Tunable topological phases in monolayer Pt$_2$HgSe$_3$ with exchange fields

TL;DR

This paper explores how varying exchange fields and potentials in monolayer Pt$_2$HgSe$_3$ can induce and control different topological phases, including quantum spin Hall, quantum anomalous Hall, and valley-polarized states.

Contribution

It introduces a comprehensive analysis of topological phase transitions in monolayer Pt$_2$HgSe$_3$ driven by exchange fields and staggered potentials, revealing tunable topological states.

Findings

Identifies conditions for quantum spin Hall and quantum anomalous Hall phases.

Demonstrates topological phase switching by reversing exchange field sign.
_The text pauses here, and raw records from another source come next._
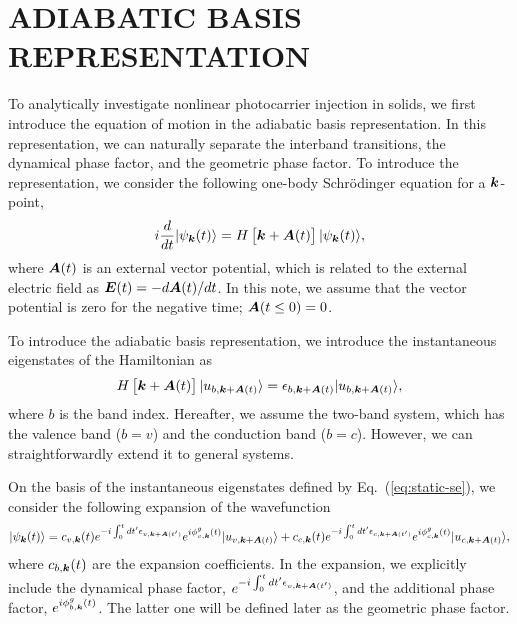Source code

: \chapter{ADIABATIC BASIS REPRESENTATION \label{sec:A_ADIABATIC}}
\label{ch:Adiabatic}
To analytically investigate nonlinear photocarrier injection in solids, we first introduce the equation of motion in the adiabatic basis representation. In this representation, we can naturally separate the interband transitions, the dynamical phase factor, and the geometric phase factor. To introduce the representation, we consider the following one-body Schr\"odinger equation for a $\boldsymbol k$-point,
\begin{equation}
i \frac{d}{dt} | \psi_{\boldsymbol k}(t) \rangle = H \left [\boldsymbol k + \boldsymbol A(t) \right ] | \psi_{\boldsymbol k}(t) \rangle,
\label{eqn:tdse00}
\end{equation}
where $\boldsymbol A(t)$ is an external vector potential, which is related to the external electric field as $\boldsymbol E(t)=-d\boldsymbol A(t)/dt$. In this note, we assume that the vector potential is zero for the negative time; $\boldsymbol A(t\leq 0)=0$.

To introduce the adiabatic basis representation, we introduce the instantaneous eigenstates of the Hamiltonian as
\begin{align}
H\left [\boldsymbol k + \boldsymbol A(t) \right ] |u_{b,\boldsymbol k+\boldsymbol A(t)}\rangle = \epsilon_{b,\boldsymbol k + \boldsymbol A(t)}|u_{b,\boldsymbol k+\boldsymbol A(t)}\rangle,
\label{eq:static-se}
\end{align}
where $b$ is the band index. Hereafter, we assume the two-band system, which has the valence band ($b=v$) and the conduction band ($b=c$). However, we can straightforwardly extend it to general systems.

On the basis of the instantaneous eigenstates defined by Eq.~(\ref{eq:static-se}), we consider the following expansion of the wavefunction
\begin{align}
|\psi_{\boldsymbol k}(t)\rangle = c_{v,\boldsymbol k}(t) e^{-i\int^t_0dt' \epsilon_{v,\boldsymbol k+ \boldsymbol A(t')}} e^{i\phi^g_{v,\boldsymbol k}(t)} |u_{v,\boldsymbol k+\boldsymbol A(t)}\rangle
+c_{c,\boldsymbol k}(t) e^{-i\int^t_0dt' \epsilon_{c,\boldsymbol k+ \boldsymbol A(t')}} e^{i\phi^g_{c,\boldsymbol k}(t)} |u_{c,\boldsymbol k+\boldsymbol A(t)}\rangle,
\label{eq:ansatz}
\end{align}
where $c_{b,\boldsymbol k}(t)$ are the expansion coefficients. In the expansion, we explicitly include the dynamical phase factor, $e^{-i\int^t_0dt' \epsilon_{v,\boldsymbol k+ \boldsymbol A(t')}}$, and the additional phase factor, $e^{i\phi^g_{b,\boldsymbol k}(t)}$. The latter one will be defined later as the geometric phase factor.

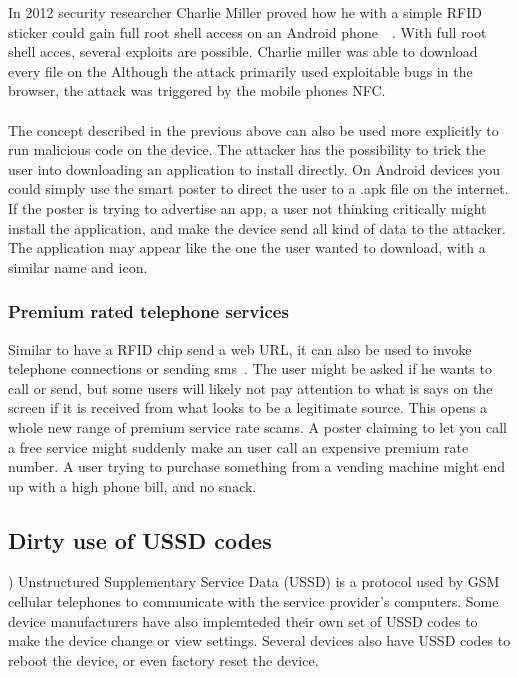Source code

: \documentclass[a4paper,11pt]{article}
\begin{document}
In 2012 security researcher Charlie Miller proved how he with a simple RFID sticker could gain full root shell access on an Android phone~\cite{cmiller}~\cite{cmiller1}. With full root shell acces, several exploits are possible. Charlie miller was able to download every file on the  Although the attack primarily used exploitable bugs in the browser, the attack was triggered by the mobile phones NFC.

\paragraph{}
The concept described in the previous above can also be used more explicitly to run malicious code on the device. The attacker has the possibility to trick the user into downloading an application to install directly. On Android devices you could simply use the smart poster to direct the user to a .apk file on the internet. If the poster is trying to advertise an app, a user not thinking critically might install the application, and make the device send all kind of data to the attacker. The application may appear like the one the user wanted to download, with a similar name and icon.

\subsubsection{Premium rated telephone services}

Similar to have a RFID chip send a web URL, it can also be used to invoke telephone connections or sending sms~\cite{mulliner2009vulnerability}. The user might be asked if he wants to call or send, but some users will likely not pay attention to what is says on the screen if it is received from what looks to be a legitimate source. This opens a whole new range of premium service rate scams. A poster claiming to let you call a free service might suddenly make an user call an expensive premium rate number. A user trying to purchase something from a vending machine might end up with a high phone bill, and no snack.

\subsection{Dirty use of USSD codes})
Unstructured Supplementary Service Data (USSD) is a protocol used by GSM cellular telephones to communicate with the service provider's computers. Some device manufacturers have also implemteded their own set of USSD codes to make the device change or view settings. Several devices also have USSD codes to reboot the device, or even factory reset the device.
\end{document}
Shows phase transitions to valley-polarized metal and quantum valley Hall states.

Abstract

We investigate topological phases of monolayer jacutingaite (Pt$_2$HgSe$_3$) that arise when considering the competing effects of spin-orbit coupling (SOC), magnetic exchange interactions, and staggered sublattice potential V. The interplay between the staggered potential and exchange field offers the possibility of attaining different topological phases. By analyzing the Berry curvatures and computing the Chern numbers and Hall conductivities, we demonstrate that the system is time-reversal-symmetry-broken quantum spin Hall insulator when $m_b<\lambda_{so}$, where $m_b$ is the exchange field operating on the bottom Hg sublattice and $\lambda_{so}$ is the intrinsic SOC. For $m_b > \lambda_{so}$ and in the presence of Rashba SOC, we find that the band gap at valley $K(K^{\prime})$ is topologically trivial (non-trivial) with Chern number $C=1$ and valley Chern number $C_v=-1$, indicating that the system is valley-polarized quantum anomalous Hall insulator. We show that the topology of each valley is swapped (the Chern number becomes $C=-1$) by reversing the sign of the exchange field. The system transitions to a valley-polarized metal and quantum valley Hall phase as V increases. Along the phase boundaries, we observe a single-Dirac cone semimetal states. These findings shed more light on the possibility of realizing and controlling topological phases in spintronics and valleytronics devices.